グラフ:キャリアデザインレポート2012 異業種・異職種等への転職調査
新しい仕事に就くメリット、デメリット
厚生労働省の2011年の雇用動向調査で、流動性を示すデータが04年以降過去最低だったように、昨今の景気後退にあって実際の転職には慎重になっている傾向があります。しかも今までのキャリアをリセットして、異業種や異職種にチャレンジするのはリスクが付き物です。それでも、7割の人が前向きなのは「今のスキルのままでは生き残れない」という危機感の証しとも言えます。
資格取得志向の高まりはその典型で、中小企業診断士の2011年の1次試験の受験者数は1万5千人。これは01年の約2倍でした。大手電機メーカーが大規模なリストラに踏み切る一方で、10年前には存在しなかったソーシャルゲーム会社が目覚ましい業績を上げるなど産業動向は大きく変化しています。企業の採用動向が厳しくても生き残るためにスキルを磨いたり、あるいは経済や社会の情勢変化に合わせたキャリア構築を志したりする人が増えるのは自然な流れです。
しかし異業種や異職種への転職は場合によってはゼロからのリスタートになります。特に30代以上のビジネスパーソンにとっては、一定期間身に着けたスキルが全く生かせず、適応できなくなるリスクを考慮しなければいけません。異業種転職でかつてよく引き合いに出された事例が、米国のプロバスケットボールのマイケル・ジョーダン元選手の『転職』です。
1984年から2003年までNBAで活躍。10度の得点王、5度の年間MVPに輝き、五輪でも米代表として金メダルを2度母国に捧げたスーパースターです。実は、彼は1度、野球への転向を志したことがあり、実際に2A(日本の三軍に相当)チームと契約しました。しかし『バスケの神様』も野球では思わしい成績を残せず、大リーグ昇格への夢は1年で断念。これは異業種を視野に入れる一般のビジネスパーソンにとっても決して他人事ではありません。
外資やベンチャーの転職には慎重
異業種や異職種への意欲は高い反面、外資系企業やベンチャー企業、あるいは国外勤務の転職となると、ハードルが高くなるようです。外資への転職を「してみたい」「まあまあしてみたい」はおよそ半分。国外勤務は約43%、ベンチャーへの転身は4割を切ります。

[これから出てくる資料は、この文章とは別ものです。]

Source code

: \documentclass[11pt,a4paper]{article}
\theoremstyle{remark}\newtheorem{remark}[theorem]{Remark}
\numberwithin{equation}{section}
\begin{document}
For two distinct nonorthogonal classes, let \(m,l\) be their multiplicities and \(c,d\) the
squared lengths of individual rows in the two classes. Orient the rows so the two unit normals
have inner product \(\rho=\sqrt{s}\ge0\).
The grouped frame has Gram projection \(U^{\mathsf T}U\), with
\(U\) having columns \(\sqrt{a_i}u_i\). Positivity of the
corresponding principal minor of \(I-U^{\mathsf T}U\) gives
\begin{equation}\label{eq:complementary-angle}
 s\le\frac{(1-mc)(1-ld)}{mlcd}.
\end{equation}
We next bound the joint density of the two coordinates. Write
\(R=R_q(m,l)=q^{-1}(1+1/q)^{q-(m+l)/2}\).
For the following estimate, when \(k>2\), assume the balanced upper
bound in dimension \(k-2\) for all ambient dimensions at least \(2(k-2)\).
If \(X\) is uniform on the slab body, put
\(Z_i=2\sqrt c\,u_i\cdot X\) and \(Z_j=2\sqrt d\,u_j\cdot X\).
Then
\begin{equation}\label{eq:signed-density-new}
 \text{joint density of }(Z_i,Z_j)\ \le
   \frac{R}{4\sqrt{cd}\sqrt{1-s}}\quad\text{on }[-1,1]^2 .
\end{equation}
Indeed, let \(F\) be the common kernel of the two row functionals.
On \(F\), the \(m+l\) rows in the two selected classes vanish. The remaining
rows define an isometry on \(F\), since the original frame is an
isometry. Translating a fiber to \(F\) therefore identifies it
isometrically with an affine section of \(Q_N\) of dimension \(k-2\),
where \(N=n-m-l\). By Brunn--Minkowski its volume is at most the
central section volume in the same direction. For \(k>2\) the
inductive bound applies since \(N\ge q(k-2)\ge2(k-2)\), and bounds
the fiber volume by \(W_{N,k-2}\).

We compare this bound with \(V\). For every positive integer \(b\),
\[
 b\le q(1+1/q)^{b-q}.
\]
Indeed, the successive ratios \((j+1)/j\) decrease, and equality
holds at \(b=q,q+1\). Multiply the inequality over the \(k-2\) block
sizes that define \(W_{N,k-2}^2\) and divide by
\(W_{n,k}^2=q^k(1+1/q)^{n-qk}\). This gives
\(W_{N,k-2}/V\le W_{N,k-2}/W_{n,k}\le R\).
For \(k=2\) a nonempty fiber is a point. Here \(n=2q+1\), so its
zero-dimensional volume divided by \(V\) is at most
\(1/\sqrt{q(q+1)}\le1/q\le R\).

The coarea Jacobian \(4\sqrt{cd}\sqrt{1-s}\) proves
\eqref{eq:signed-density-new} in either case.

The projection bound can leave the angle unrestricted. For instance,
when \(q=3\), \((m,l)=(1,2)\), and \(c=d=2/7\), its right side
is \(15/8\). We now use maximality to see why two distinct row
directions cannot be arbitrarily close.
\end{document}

外資や国外での勤務は、語学力の高さが求められます。TOEIC Report on Test-Takers Worldwide (2005)によると日本のTOEIC平均スコアは457。このスコアは26カ国中24位です。日本は先進国でも特にスコアが低いことに代表されるように、ビジネススキルに見合った語学力を備えた人が少ないことが影響しているのでしょう。しかも国内と異なる企業文化への適応力も必要とされます。企業文化という点ではベンチャーも同様です。意思決定のスピードが大企業よりも迅速なところに醍醐味を感じる人もいますが、社内体制が整っていない分、自分で自分の役回りを決めなければならないことに戸惑う人もよくいます。退職金がなかったり、賞与の支給が乏しかったりすることも珍しくありません。
異業種や異職種への挑戦。あるいは外資系やベンチャーへの転職は環境が大きく変わります。慎重かつ大胆に考えていきたいものです。